The seven face-to-face meetings in 1858 were not debates in the contemporary sense and had the air of big parties. The speakers soliloquized at great length without interruption, while Lincoln was nowhere near as eloquent as he appears to have been in debate transcripts, which were thoroughly edited to make him look better.
* Lincoln did not come to Washington a ready-made "Great Emancipator" and grew into that title in subsequent years.
He did not advocate political or social equality for blacks and never advocated emancipating them while campaigning. His primary goal was to keep the Union together, and he believed that by keeping slavery from spreading to new states in the West, it would gradually disappear. How very wrong he was.

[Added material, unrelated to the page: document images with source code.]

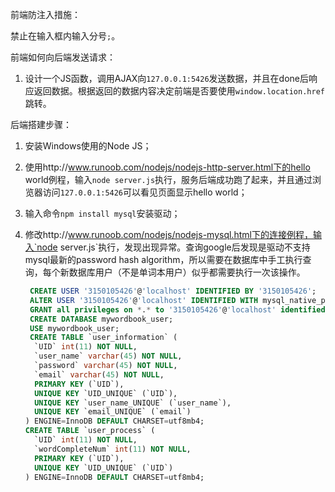 前端防注入措施：

禁止在输入框内输入分号`;`。

前端如何向后端发送请求：

1. 设计一个JS函数，调用AJAX向`127.0.0.1:5426`发送数据，并且在done后响应返回数据。根据返回的数据内容决定前端是否要使用`window.location.href `跳转。

后端搭建步骤：

1. 安装Windows使用的Node JS；

2. 使用http://www.runoob.com/nodejs/nodejs-http-server.html下的hello world例程，输入`node server.js`执行，服务后端成功跑了起来，并且通过浏览器访问`127.0.0.1:5426`可以看见页面显示hello world；

3. 输入命令`npm install mysql`安装驱动；

4. 修改http://www.runoob.com/nodejs/nodejs-mysql.html下的连接例程，输入`node server.js`执行，发现出现异常。查询google后发现是驱动不支持mysql最新的password hash algorithm，所以需要在数据库中手工执行查询，每个新数据库用户（不是单词本用户）似乎都需要执行一次该操作。

   ```sql
    CREATE USER '3150105426'@'localhost' IDENTIFIED BY '3150105426';
    ALTER USER '3150105426'@'localhost' IDENTIFIED WITH mysql_native_password BY '3150105426';
    GRANT all privileges on *.* to '3150105426'@'localhost' identified by '3150105426' with grant option;
    CREATE DATABASE mywordbook_user;
    USE mywordbook_user;
    CREATE TABLE `user_information` (
     `UID` int(11) NOT NULL,
     `user_name` varchar(45) NOT NULL,
     `password` varchar(45) NOT NULL,
     `email` varchar(45) NOT NULL,
     PRIMARY KEY (`UID`),
     UNIQUE KEY `UID_UNIQUE` (`UID`),
     UNIQUE KEY `user_name_UNIQUE` (`user_name`),
     UNIQUE KEY `email_UNIQUE` (`email`)
   ) ENGINE=InnoDB DEFAULT CHARSET=utf8mb4;
   CREATE TABLE `user_process` (
     `UID` int(11) NOT NULL,
     `wordCompleteNum` int(11) NOT NULL,
     PRIMARY KEY (`UID`),
     UNIQUE KEY `UID_UNIQUE` (`UID`)
   ) ENGINE=InnoDB DEFAULT CHARSET=utf8mb4;
   ```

* Lincoln did not have a firm hold on power during much of his first term.
That he was never deposed in what would have been the only coup d'etat in American history is something of a miracle because his sacking of the ineffectual Major General George McClellan as commander of the Union armies in 1862 came close to precipitating an armed takeover of government and subsequent negotiated peace with the Confederacy.
* Lincoln cared little about his personal appearance.
By his own design, he always was slightly rumpled, dressed in black with a flamboyant tie, wore a top hat, often struck poses that emphasized his aquiline features, and was astutely aware of the power of the emerging medium of photography to capture and convey him as a commanding figure.
* Lincoln was a deeply religious man.
He came from a family of radical predestinarian Baptists, but was something close to a Deist as Thomas Jefferson had been. That is, he believed in a general sense of the existence of a God, or at least a force that gave order and shape to the universe, but was ambivalent about whether this God gave active direction and intervention to human affairs.
* Lincoln's wife and sons adored him.
His deep love for his family was not reciprocated. His wife Mary Todd was a bitter shopaholic, spending money on "flubdubs" for the White House, as he put it, and she was certifiably crazy by the time he was assassinated. His relationship with Robert Todd, the only son to live beyond his teenage years, was strained and he seldom visited Washington.
* * * * *I spent a goodly amount of the holiday season reading up on Lincoln and George Bush. The experience was surreal, to say the least, and begs a question: What will the Bush mythology be to future generations?
This essay is drawn, in part, from Abraham Lincoln: Great American Historians on Our Sixteenth President, while the headline is from "The Name Game," a 1964 novelty-song hit by Shirley Ellis.